Assignment. Show all the lines in the data below that include the word "assembly".

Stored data
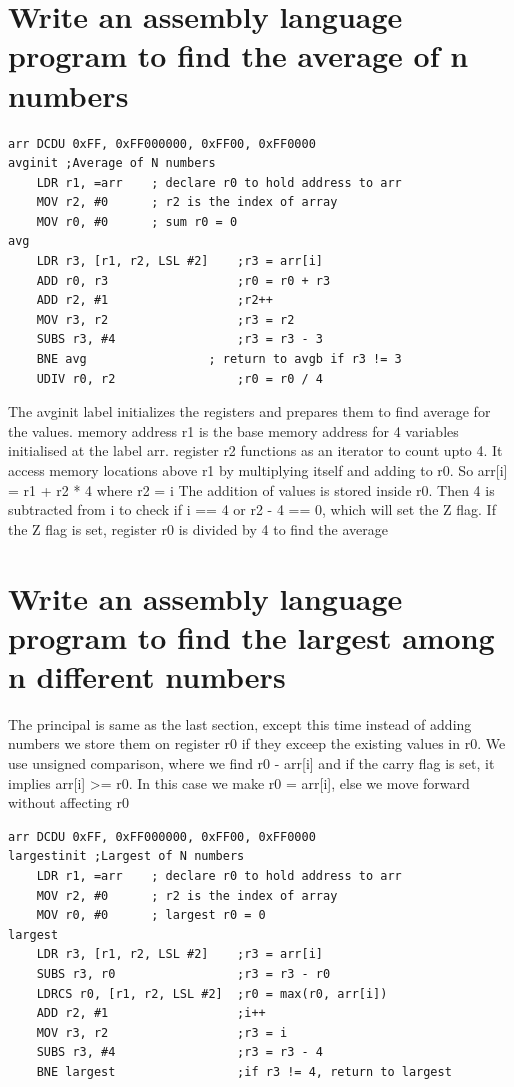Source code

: \documentclass{article}
\begin{document}
\section{Write an assembly language program to find the average of n numbers}
    \begin{verbatim}
arr DCDU 0xFF, 0xFF000000, 0xFF00, 0xFF0000
avginit	;Average of N numbers
    LDR r1, =arr	; declare r0 to hold address to arr
    MOV r2, #0		; r2 is the index of array
    MOV r0, #0		; sum r0 = 0
avg
    LDR r3, [r1, r2, LSL #2]	;r3 = arr[i]
    ADD r0, r3					;r0 = r0 + r3
    ADD r2, #1					;r2++
    MOV r3, r2					;r3 = r2
    SUBS r3, #4					;r3 = r3 - 3
    BNE avg					; return to avgb if r3 != 3
    UDIV r0, r2					;r0 = r0 / 4
    \end{verbatim}
    The avginit label initializes the registers and prepares them to find average for the values. memory address r1 is the base memory address for 4 variables initialised at the label arr. register r2 functions as an iterator to count upto 4. It access memory locations above r1 by multiplying itself and adding to r0. 
    So arr[i] = r1 + r2 * 4 where r2 = i
    The addition of values is stored inside r0. Then 4 is subtracted from i to check if i == 4 or r2 - 4 == 0, which will set the Z flag. If the Z flag is set, register r0 is divided by 4 to find the average
\section{Write an assembly language program to find the largest among n
different numbers}
    The principal is same as the last section, except this time instead of adding numbers we store them on register r0 if they exceep the existing values in r0. We use unsigned comparison, where we find r0 - arr[i] and if the carry flag is set, it implies arr[i] >= r0. In this case we make r0 = arr[i], else we move forward without affecting r0
    \begin{verbatim}
arr DCDU 0xFF, 0xFF000000, 0xFF00, 0xFF0000
largestinit	;Largest of N numbers
    LDR r1, =arr	; declare r0 to hold address to arr
    MOV r2, #0		; r2 is the index of array
    MOV r0, #0		; largest r0 = 0
largest
    LDR r3, [r1, r2, LSL #2] 	;r3 = arr[i]
    SUBS r3, r0					;r3 = r3 - r0
    LDRCS r0, [r1, r2, LSL #2]	;r0 = max(r0, arr[i])
    ADD r2, #1					;i++
    MOV r3, r2					;r3 = i
    SUBS r3, #4					;r3 = r3 - 4
    BNE largest					;if r3 != 4, return to largest
    \end{verbatim}
\end{document}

Result of this exercise.
\section{Write an assembly language program to find the average of n numbers}
\section{Write an assembly language program to find the largest among n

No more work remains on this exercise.